__To do__
"Port" appears in how many lines of the entries? State only the number.

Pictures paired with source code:
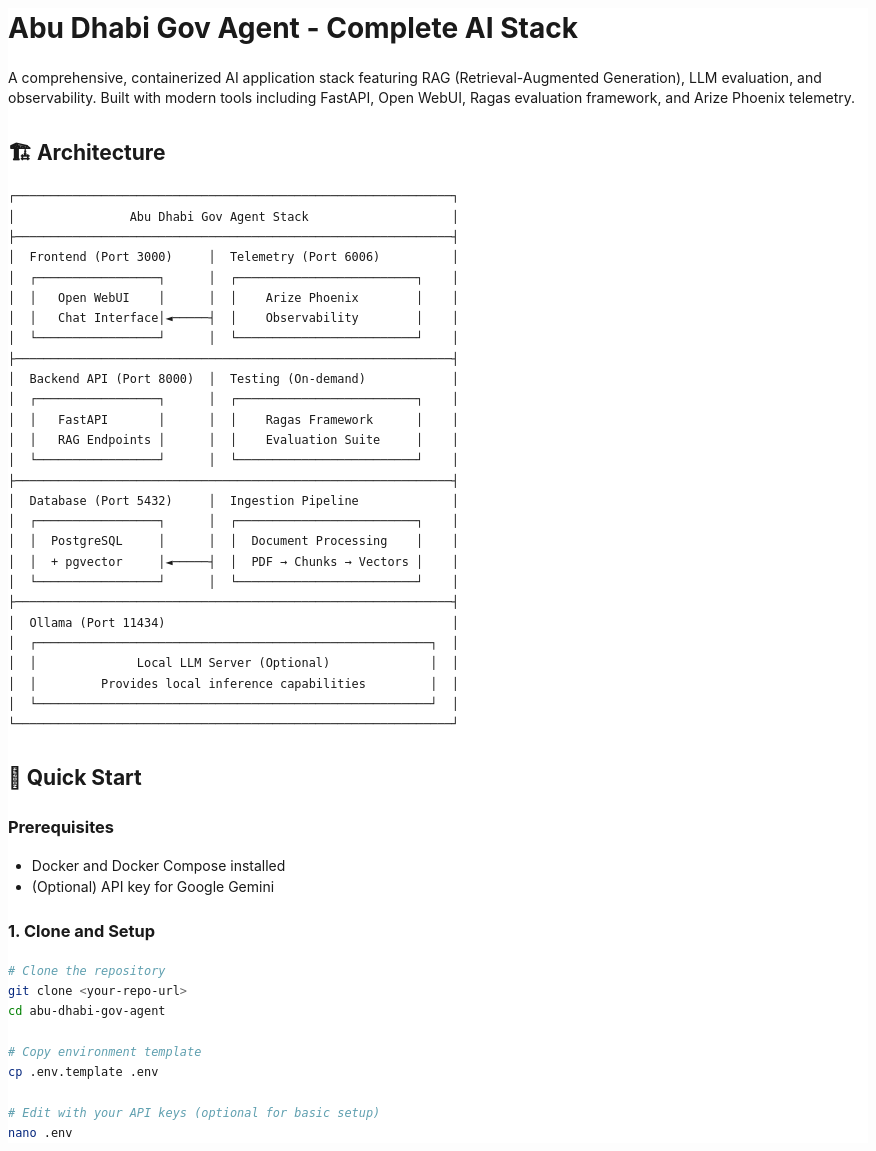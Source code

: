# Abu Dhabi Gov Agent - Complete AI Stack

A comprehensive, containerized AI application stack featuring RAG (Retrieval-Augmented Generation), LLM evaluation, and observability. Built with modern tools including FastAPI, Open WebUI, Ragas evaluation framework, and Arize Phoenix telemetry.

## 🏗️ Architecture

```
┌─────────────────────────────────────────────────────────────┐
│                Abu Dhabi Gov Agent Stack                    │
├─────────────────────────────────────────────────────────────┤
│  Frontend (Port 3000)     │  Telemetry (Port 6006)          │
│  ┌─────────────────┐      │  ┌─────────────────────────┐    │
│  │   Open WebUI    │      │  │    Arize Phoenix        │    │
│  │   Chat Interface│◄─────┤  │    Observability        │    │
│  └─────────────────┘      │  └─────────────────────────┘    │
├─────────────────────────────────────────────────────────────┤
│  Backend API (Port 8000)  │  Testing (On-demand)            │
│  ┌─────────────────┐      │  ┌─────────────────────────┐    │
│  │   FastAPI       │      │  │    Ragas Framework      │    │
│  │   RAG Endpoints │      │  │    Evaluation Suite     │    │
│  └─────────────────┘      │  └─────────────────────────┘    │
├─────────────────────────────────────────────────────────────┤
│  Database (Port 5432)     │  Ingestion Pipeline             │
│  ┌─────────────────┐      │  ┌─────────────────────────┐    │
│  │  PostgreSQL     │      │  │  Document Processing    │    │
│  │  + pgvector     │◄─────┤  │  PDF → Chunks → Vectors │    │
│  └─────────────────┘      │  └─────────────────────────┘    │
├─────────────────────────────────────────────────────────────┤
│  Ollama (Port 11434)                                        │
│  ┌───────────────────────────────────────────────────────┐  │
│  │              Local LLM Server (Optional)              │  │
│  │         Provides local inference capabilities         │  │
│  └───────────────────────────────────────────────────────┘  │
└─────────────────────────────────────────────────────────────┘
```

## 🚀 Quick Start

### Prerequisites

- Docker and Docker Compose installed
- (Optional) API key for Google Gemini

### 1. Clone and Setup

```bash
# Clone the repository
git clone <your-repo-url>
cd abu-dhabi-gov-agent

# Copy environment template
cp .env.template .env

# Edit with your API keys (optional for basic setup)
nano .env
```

__Solution for this task__
4